> _GOAL OF THE EXERCISE_
Every record must be retyped exactly as it reads.

_ _ _ _ _

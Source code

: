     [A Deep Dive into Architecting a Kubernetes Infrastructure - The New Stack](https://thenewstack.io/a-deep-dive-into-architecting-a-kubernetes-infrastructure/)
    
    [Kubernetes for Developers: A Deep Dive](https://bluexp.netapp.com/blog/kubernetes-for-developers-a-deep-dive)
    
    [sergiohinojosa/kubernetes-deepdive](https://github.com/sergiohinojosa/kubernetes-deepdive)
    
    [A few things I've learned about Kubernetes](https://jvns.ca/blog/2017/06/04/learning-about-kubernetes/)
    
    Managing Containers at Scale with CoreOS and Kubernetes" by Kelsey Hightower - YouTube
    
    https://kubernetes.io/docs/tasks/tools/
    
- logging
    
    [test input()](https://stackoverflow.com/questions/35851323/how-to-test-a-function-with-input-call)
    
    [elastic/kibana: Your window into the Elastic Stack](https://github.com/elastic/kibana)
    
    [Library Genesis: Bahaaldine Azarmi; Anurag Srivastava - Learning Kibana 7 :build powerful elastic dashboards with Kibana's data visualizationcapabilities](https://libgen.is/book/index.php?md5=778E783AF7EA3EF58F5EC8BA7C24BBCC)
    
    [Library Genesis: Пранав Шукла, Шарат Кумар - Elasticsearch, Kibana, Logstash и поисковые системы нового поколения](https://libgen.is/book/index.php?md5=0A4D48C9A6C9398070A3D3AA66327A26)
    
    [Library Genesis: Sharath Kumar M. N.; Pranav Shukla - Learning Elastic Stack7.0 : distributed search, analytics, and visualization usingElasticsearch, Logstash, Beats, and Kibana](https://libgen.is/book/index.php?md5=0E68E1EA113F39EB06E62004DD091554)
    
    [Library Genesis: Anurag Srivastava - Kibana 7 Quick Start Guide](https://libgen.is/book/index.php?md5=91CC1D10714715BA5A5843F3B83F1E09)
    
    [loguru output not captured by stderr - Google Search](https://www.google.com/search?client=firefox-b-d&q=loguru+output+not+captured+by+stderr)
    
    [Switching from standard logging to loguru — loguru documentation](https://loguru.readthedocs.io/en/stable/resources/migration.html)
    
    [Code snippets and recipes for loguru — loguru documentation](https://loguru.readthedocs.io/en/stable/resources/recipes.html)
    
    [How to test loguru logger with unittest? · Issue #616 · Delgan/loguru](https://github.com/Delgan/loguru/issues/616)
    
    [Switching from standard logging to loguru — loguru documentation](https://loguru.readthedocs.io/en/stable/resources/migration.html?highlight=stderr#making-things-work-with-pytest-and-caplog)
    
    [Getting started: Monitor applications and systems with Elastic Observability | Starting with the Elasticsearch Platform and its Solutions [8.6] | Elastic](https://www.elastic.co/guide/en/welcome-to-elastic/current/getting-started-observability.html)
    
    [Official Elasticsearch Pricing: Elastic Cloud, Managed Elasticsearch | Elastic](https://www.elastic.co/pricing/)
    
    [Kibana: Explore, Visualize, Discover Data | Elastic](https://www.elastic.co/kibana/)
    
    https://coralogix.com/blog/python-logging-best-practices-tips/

_ _ _ _ _

> _SOLUTION BELOW_
Source code

:     [A Deep Dive into Architecting a Kubernetes Infrastructure - The New Stack](https://thenewstack.io/a-deep-dive-into-architecting-a-kubernetes-infrastructure/)
    
    [Kubernetes for Developers: A Deep Dive](https://bluexp.netapp.com/blog/kubernetes-for-developers-a-deep-dive)
    
    [sergiohinojosa/kubernetes-deepdive](https://github.com/sergiohinojosa/kubernetes-deepdive)
    
    [A few things I've learned about Kubernetes](https://jvns.ca/blog/2017/06/04/learning-about-kubernetes/)
    
    Managing Containers at Scale with CoreOS and Kubernetes" by Kelsey Hightower - YouTube
    
    https://kubernetes.io/docs/tasks/tools/
    
- logging
    
    [test input()](https://stackoverflow.com/questions/35851323/how-to-test-a-function-with-input-call)
    
    [elastic/kibana: Your window into the Elastic Stack](https://github.com/elastic/kibana)
    
    [Library Genesis: Bahaaldine Azarmi; Anurag Srivastava - Learning Kibana 7 :build powerful elastic dashboards with Kibana's data visualizationcapabilities](https://libgen.is/book/index.php?md5=778E783AF7EA3EF58F5EC8BA7C24BBCC)
    
    [Library Genesis: Пранав Шукла, Шарат Кумар - Elasticsearch, Kibana, Logstash и поисковые системы нового поколения](https://libgen.is/book/index.php?md5=0A4D48C9A6C9398070A3D3AA66327A26)
    
    [Library Genesis: Sharath Kumar M. N.; Pranav Shukla - Learning Elastic Stack7.0 : distributed search, analytics, and visualization usingElasticsearch, Logstash, Beats, and Kibana](https://libgen.is/book/index.php?md5=0E68E1EA113F39EB06E62004DD091554)
    
    [Library Genesis: Anurag Srivastava - Kibana 7 Quick Start Guide](https://libgen.is/book/index.php?md5=91CC1D10714715BA5A5843F3B83F1E09)
    
    [loguru output not captured by stderr - Google Search](https://www.google.com/search?client=firefox-b-d&q=loguru+output+not+captured+by+stderr)
    
    [Switching from standard logging to loguru — loguru documentation](https://loguru.readthedocs.io/en/stable/resources/migration.html)
    
    [Code snippets and recipes for loguru — loguru documentation](https://loguru.readthedocs.io/en/stable/resources/recipes.html)
    
    [How to test loguru logger with unittest? · Issue #616 · Delgan/loguru](https://github.com/Delgan/loguru/issues/616)
    
    [Switching from standard logging to loguru — loguru documentation](https://loguru.readthedocs.io/en/stable/resources/migration.html?highlight=stderr#making-things-work-with-pytest-and-caplog)
    
    [Getting started: Monitor applications and systems with Elastic Observability | Starting with the Elasticsearch Platform and its Solutions [8.6] | Elastic](https://www.elastic.co/guide/en/welcome-to-elastic/current/getting-started-observability.html)
    
    [Official Elasticsearch Pricing: Elastic Cloud, Managed Elasticsearch | Elastic](https://www.elastic.co/pricing/)
    
    [Kibana: Explore, Visualize, Discover Data | Elastic](https://www.elastic.co/kibana/)
    
    https://coralogix.com/blog/python-logging-best-practices-tips/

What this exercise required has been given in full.